Final Defense: Eneco Stage 6

The final road stage of the Eneco race was again lumpy, this time including roads from the Amstel Gold spring classic.  In particular the Mur de Huy, a nasty climb that starts on an increasingly steep grade until a left turn kicks the road up to around 20%.

Svein was still sitting in 4th place on GC, a couple of seconds away from the podium, and we were all hoping that he could stay in touch on this stage as he is in very good time trialling form, and may be able to do some damage on the final day time trial.  The job for all of the boys was thus to help Svein out as much as possible, and get him over the Mur in touch with the leaders.  This job became a little more difficult seeming when we lost two more riders early in the race, through sickness and plain bad luck.  We were down to Svein and the three Australian kids: JackyBobby (who was pretty busted up from his heroics on Stage 5) and the Meyer brothers (Cam and Trav).

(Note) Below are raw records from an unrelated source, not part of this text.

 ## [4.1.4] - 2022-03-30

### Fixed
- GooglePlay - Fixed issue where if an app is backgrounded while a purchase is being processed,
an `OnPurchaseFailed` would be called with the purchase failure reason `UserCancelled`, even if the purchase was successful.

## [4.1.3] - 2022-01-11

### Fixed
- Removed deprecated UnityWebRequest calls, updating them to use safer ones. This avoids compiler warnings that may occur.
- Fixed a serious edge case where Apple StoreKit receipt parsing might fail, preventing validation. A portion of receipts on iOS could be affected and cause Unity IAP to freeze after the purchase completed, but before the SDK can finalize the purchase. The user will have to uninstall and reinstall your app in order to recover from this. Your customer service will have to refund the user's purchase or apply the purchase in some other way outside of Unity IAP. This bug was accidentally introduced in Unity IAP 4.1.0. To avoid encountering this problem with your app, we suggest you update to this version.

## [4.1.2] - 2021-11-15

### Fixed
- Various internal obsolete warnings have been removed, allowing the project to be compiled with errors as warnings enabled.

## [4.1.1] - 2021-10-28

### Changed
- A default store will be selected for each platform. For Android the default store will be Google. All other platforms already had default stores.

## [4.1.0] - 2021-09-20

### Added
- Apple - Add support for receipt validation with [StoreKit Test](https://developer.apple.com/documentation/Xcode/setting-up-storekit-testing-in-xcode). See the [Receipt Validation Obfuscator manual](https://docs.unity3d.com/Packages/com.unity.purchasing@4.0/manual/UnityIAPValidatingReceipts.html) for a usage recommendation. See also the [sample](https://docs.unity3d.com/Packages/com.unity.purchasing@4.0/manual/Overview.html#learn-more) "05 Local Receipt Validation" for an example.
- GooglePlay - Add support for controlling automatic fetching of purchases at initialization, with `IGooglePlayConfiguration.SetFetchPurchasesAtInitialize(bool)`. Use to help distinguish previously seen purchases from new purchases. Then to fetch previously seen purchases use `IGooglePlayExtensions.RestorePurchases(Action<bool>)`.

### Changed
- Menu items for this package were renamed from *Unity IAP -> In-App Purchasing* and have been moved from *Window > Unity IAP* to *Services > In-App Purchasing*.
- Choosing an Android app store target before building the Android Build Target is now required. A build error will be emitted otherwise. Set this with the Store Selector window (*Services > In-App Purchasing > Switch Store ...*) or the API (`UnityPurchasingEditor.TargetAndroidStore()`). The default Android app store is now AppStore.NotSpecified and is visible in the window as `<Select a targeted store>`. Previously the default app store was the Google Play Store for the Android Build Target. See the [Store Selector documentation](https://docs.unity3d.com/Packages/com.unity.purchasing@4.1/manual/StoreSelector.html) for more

It was gratifying to see Svein get to the top of the Mur with all of the big hitters, but briefly worrisome as he appeared to be isolated.  Then the cameras panned back to a small group of 6riders chasing hard to get back in touch, with Cam and Trav taking turns to get bring their group up, grimaces of pain and strain on their faces, closing it down quick smart.  Brilliant stuff!  Everything was as good as we could hope.

The final 40km flew by, with flat tyres and a few moments of worry, but Svein had done the job well, lost no time, and has it all to ride for in the TT.  It has been a great performance for the whole week, and he has been ably supported throughout by the boys.  Triffic stuff!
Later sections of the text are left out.